→ **Required action**
Of the lines listed below, return exactly those that run from the line containing "## Packages" through the line containing "- Two types", both included.
>>>>
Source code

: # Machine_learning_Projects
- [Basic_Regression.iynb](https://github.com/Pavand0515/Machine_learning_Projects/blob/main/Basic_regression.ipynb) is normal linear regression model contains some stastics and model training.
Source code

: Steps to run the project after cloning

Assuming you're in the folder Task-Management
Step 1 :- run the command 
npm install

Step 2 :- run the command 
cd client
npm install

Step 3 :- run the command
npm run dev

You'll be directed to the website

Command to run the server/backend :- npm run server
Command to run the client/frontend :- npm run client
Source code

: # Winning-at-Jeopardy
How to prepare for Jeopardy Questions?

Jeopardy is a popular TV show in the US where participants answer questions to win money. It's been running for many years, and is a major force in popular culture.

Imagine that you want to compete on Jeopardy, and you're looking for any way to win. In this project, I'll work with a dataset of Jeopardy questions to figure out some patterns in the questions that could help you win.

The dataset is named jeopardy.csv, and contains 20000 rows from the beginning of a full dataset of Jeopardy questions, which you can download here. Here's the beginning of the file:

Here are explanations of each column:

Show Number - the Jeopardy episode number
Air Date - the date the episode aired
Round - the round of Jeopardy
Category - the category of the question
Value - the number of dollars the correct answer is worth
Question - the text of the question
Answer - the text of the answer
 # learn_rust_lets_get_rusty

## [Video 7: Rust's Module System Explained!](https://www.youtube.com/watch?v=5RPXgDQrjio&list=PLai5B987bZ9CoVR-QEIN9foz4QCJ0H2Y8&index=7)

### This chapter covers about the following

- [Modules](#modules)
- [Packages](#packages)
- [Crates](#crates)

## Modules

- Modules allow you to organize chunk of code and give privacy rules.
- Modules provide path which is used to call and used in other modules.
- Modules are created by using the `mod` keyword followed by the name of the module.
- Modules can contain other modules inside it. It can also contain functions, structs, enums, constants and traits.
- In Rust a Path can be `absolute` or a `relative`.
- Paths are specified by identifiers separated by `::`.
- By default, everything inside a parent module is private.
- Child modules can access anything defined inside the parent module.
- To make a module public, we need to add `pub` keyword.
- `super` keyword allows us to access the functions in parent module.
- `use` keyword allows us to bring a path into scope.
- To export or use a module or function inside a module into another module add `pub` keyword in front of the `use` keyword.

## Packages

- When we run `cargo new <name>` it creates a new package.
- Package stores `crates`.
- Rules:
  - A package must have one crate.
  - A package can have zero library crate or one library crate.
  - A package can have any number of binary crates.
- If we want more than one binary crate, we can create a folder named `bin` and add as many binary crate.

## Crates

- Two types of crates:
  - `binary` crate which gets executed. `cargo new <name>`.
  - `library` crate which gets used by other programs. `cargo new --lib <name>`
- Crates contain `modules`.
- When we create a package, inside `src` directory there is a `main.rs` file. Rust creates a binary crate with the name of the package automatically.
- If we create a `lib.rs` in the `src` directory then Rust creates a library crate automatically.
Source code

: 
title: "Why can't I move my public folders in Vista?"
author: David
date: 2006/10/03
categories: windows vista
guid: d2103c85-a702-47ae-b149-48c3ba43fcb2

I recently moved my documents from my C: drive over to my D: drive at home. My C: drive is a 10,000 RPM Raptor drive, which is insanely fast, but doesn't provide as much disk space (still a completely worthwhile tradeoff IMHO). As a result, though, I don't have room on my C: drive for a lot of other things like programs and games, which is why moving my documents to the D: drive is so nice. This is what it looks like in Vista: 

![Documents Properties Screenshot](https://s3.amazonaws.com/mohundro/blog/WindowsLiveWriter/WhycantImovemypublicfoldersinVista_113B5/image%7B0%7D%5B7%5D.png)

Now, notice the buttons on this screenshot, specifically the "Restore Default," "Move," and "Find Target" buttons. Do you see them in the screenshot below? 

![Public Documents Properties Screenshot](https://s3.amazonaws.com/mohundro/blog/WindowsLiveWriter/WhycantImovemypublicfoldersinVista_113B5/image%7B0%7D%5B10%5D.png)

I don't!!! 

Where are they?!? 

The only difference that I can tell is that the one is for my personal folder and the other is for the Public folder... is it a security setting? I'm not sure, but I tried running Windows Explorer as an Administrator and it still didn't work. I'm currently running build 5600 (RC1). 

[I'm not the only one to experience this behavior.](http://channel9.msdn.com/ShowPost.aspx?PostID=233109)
<<<<
→ **Reply to the task**
## Packages

- When we run `cargo new <name>` it creates a new package.
- Package stores `crates`.
- Rules:
  - A package must have one crate.
  - A package can have zero library crate or one library crate.
  - A package can have any number of binary crates.
- If we want more than one binary crate, we can create a folder named `bin` and add as many binary crate.

## Crates

- Two types of crates:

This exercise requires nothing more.